A recipe specifying preprocessing and roles for target, id, and time columns.

Pass an empty data frame when there are no covariates.

...

Currently unused.

y

A numeric vector of target values, of length nrow(x).

item_id

Optional vector of time series identifiers, of length nrow(x). Default: NULL, which treats all rows as a single series.

timestamp

Optional vector of timestamps (Date, POSIXct, or numeric), of length nrow(x). Default: NULL, which uses row order within each series.

id_column

For the formula method, a tidyselect expression selecting the id column in data (e.g. c(series_id), series_id, or "series_id"). For the data frame x_y method, a character string is used as the output label only (the actual id values come from item_id). Default: NULL for the formula method and ".id_column" for the x_y method. When omitted, all rows are treated as one series. For the recipe method, identify the id column with recipes::update_role(..., new_role = "id").

timestamp_column

For the formula method, a tidyselect expression selecting the timestamp column in data. For the data frame x_y method, a character string is used as the output label only. Default: NULL for the formula method and ".timestamp_column" for the x_y method. When omitted, row order is used as the time order. For the recipe method, identify the timestamp column with recipes::update_role(..., new_role = "time").

model_id

A character string identifying the HuggingFace model repository to download. Default: "amazon/chronos-2" (120M parameters).

revision

A character string identifying which version of the weights to load. May be a 40-character commit SHA, a tag, or a branch name on the HuggingFace repo (e.g. "main"). Default: a commit SHA pinned by brulee so the weights cannot change without you opting in. The resolved SHA is recorded on the returned object as object$revision and printed by print().

prediction_length

An integer for the number of future time steps to forecast. Default: NULL (uses the model maximum). Must not exceed the model maximum. Can be overridden at predict() time.

quantile_levels

A numeric vector of quantile levels to produce in predictions. Must be a subset of the model's trained quantiles. Default: (1:9) / 10. Can be overridden at predict() time.

device

A character string for the computation device: "cpu", "cuda", or "mps". Default: NULL (auto-detects best available).

cache_dir

Path to a directory for caching downloaded model files. Defaults to a per-user cache directory via tools::R_user_dir()("brulee", "cache").

formula

A formula of the form target ~ cov1 + cov2. Use target ~ . when there are no covariates. The id and timestamp columns (if named) are dropped before the formula is evaluated.

data

When a recipe or formula is used, data is the training set with columns for the id, timestamp, target, and any covariates.

Value

A brulee_chronos object with elements:

model: The torch nn_module (in eval mode, on the specified device).
config: Parsed model configuration list.
device: The torch device in use.
prediction_length: Validated prediction length.
quantile_levels: Validated quantile levels.
model_id: The HuggingFace repository the weights came from.
revision: The 40-character commit SHA of the weights actually loaded.
blueprint: The hardhat blueprint for processing new data.
context: A list with the per-series target, covariates, timestamps, and column-name metadata that predict() uses by default.

Details

Computing Requirements

This model can be used with or without a graphics processing unit (GPU). However, it may be computationally slow when used with a CPU (and no GPU).
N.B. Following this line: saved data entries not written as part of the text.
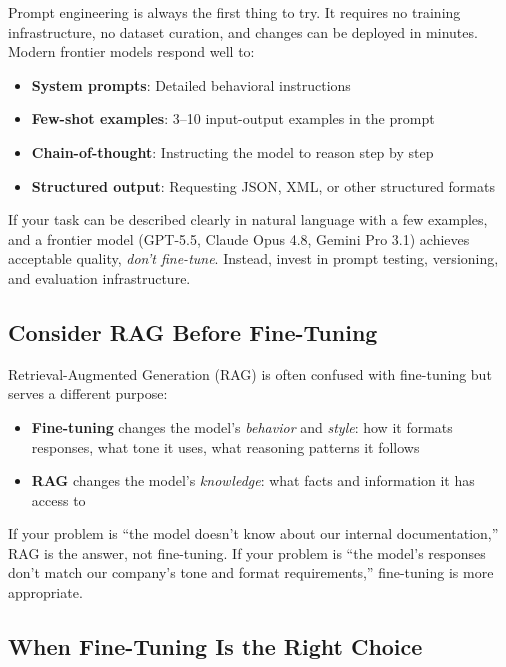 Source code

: Prompt engineering is always the first thing to try. It requires no training infrastructure, no dataset curation, and changes can be deployed in minutes. Modern frontier models respond well to:

\begin{itemize}[leftmargin=*]
    \item \textbf{System prompts}: Detailed behavioral instructions
    \item \textbf{Few-shot examples}: 3--10 input-output examples in the prompt
    \item \textbf{Chain-of-thought}: Instructing the model to reason step by step
    \item \textbf{Structured output}: Requesting JSON, XML, or other structured formats
\end{itemize}

\begin{tipbox}
If your task can be described clearly in natural language with a few examples, and a frontier model (GPT-5.5, Claude Opus 4.8, Gemini Pro 3.1) achieves acceptable quality, \emph{don't fine-tune}. Instead, invest in prompt testing, versioning, and evaluation infrastructure.
\end{tipbox}

\subsection{Consider RAG Before Fine-Tuning}

Retrieval-Augmented Generation (RAG) is often confused with fine-tuning but serves a different purpose:

\begin{itemize}[leftmargin=*]
    \item \textbf{Fine-tuning} changes the model's \emph{behavior} and \emph{style}: how it formats responses, what tone it uses, what reasoning patterns it follows
    \item \textbf{RAG} changes the model's \emph{knowledge}: what facts and information it has access to
\end{itemize}

If your problem is ``the model doesn't know about our internal documentation,'' RAG is the answer, not fine-tuning. If your problem is ``the model's responses don't match our company's tone and format requirements,'' fine-tuning is more appropriate.

\subsection{When Fine-Tuning Is the Right Choice}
Model Weight File Download

The model weights (about 500MB) are not shipped with the package and are downloaded and cached on first use. brulee never downloads them silently: in an interactive session brulee_chronos() prompts before downloading, and in a non-interactive session it errors if the weights are not already cached. Once cached, later fits reuse the local copy.

Interface Overview

Every Chronos-2 forecast needs at most four pieces of information about the historical (context) data:

A target column with the values to forecast (always required),
An optional id column that distinguishes one time series from another (e.g. a city, store, or sensor); when omitted, all rows are treated as a single series,
An optional timestamp column with the time index of each observation; when omitted, rows are read in their existing order,
Any number of past covariates, additional numeric columns measured alongside the target.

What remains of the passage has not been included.